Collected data
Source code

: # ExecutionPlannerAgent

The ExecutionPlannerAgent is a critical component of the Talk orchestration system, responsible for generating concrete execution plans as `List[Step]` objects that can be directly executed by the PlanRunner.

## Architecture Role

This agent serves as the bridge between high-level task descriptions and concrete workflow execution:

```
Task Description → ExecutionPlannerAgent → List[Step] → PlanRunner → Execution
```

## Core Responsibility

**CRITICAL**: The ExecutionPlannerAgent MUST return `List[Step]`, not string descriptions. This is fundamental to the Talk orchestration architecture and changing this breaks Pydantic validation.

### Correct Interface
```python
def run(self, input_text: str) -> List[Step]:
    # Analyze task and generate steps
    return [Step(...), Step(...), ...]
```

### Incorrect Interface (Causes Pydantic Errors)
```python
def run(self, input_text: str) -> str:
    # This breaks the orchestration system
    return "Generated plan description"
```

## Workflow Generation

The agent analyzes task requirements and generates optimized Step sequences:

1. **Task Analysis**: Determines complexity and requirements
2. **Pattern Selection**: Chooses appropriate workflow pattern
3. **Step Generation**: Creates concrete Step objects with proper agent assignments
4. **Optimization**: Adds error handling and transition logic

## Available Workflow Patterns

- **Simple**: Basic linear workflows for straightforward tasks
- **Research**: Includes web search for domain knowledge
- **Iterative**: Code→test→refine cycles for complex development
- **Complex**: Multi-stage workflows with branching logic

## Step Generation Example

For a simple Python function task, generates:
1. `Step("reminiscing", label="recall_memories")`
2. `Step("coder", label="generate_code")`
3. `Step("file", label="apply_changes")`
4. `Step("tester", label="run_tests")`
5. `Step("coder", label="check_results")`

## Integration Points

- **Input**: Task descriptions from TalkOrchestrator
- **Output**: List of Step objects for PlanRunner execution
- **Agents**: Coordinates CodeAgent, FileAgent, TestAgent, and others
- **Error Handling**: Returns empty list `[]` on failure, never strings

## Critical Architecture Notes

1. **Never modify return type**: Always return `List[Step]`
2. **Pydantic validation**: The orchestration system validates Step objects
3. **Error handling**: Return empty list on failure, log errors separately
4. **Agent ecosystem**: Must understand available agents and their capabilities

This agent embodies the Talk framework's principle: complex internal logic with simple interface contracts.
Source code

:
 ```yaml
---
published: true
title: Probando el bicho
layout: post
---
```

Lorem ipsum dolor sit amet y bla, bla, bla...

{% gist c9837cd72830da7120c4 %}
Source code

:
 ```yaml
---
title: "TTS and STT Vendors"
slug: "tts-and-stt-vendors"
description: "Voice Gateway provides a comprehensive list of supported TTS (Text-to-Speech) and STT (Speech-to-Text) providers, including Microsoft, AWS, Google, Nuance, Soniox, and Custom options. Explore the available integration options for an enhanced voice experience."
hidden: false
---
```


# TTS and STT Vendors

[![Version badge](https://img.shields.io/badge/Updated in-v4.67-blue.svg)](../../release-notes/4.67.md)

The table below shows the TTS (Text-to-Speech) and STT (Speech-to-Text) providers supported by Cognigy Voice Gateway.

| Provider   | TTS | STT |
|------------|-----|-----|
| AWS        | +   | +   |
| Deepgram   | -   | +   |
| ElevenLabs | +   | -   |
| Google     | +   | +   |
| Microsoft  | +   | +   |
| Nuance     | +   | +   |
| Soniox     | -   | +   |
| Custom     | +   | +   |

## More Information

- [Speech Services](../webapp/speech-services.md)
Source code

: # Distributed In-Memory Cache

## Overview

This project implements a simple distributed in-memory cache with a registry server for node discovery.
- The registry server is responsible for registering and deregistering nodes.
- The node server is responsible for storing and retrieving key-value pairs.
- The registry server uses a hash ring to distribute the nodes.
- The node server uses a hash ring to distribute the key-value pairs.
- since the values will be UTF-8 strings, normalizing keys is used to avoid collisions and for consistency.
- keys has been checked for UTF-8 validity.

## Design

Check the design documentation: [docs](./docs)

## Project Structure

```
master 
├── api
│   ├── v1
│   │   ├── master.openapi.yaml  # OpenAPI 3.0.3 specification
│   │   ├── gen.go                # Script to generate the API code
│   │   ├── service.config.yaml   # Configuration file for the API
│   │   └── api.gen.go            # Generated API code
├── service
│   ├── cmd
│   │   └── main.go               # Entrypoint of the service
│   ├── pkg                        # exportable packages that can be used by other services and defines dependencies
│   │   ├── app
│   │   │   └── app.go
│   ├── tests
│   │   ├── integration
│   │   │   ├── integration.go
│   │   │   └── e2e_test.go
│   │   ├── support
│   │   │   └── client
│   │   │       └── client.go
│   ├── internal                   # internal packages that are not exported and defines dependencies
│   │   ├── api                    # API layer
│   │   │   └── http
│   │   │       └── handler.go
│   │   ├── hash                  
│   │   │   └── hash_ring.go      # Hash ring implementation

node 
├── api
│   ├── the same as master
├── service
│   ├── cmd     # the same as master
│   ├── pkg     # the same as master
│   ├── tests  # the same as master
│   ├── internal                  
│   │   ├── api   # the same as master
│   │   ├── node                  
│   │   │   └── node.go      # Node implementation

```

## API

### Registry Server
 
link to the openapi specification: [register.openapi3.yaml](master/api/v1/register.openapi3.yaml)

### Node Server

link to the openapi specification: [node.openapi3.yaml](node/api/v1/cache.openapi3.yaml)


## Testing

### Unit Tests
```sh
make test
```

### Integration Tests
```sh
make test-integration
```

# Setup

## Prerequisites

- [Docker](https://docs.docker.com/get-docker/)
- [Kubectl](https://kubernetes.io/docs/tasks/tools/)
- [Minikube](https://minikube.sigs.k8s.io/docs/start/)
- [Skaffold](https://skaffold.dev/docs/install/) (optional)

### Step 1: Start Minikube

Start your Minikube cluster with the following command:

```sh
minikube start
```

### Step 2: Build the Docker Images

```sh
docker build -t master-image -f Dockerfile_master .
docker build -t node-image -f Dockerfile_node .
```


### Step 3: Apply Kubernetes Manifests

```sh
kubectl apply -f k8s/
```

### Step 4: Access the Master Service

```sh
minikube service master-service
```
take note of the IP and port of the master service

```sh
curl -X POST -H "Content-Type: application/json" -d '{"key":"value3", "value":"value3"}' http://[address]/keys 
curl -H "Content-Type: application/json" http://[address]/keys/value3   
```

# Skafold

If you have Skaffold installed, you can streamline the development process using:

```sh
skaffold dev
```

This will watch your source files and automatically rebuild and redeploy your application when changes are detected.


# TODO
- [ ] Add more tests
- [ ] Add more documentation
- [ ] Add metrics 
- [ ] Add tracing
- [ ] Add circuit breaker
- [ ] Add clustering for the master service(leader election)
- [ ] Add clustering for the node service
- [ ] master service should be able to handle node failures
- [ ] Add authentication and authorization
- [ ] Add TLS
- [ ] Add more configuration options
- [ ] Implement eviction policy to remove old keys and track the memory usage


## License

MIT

WORK REQUIRED
Across the records above, show each line containing the word "Nuance".

RESULT OF THIS EXERCISE
description: "Voice Gateway provides a comprehensive list of supported TTS (Text-to-Speech) and STT (Speech-to-Text) providers, including Microsoft, AWS, Google, Nuance, Soniox, and Custom options. Explore the available integration options for an enhanced voice experience."
| Nuance     | +   | +   |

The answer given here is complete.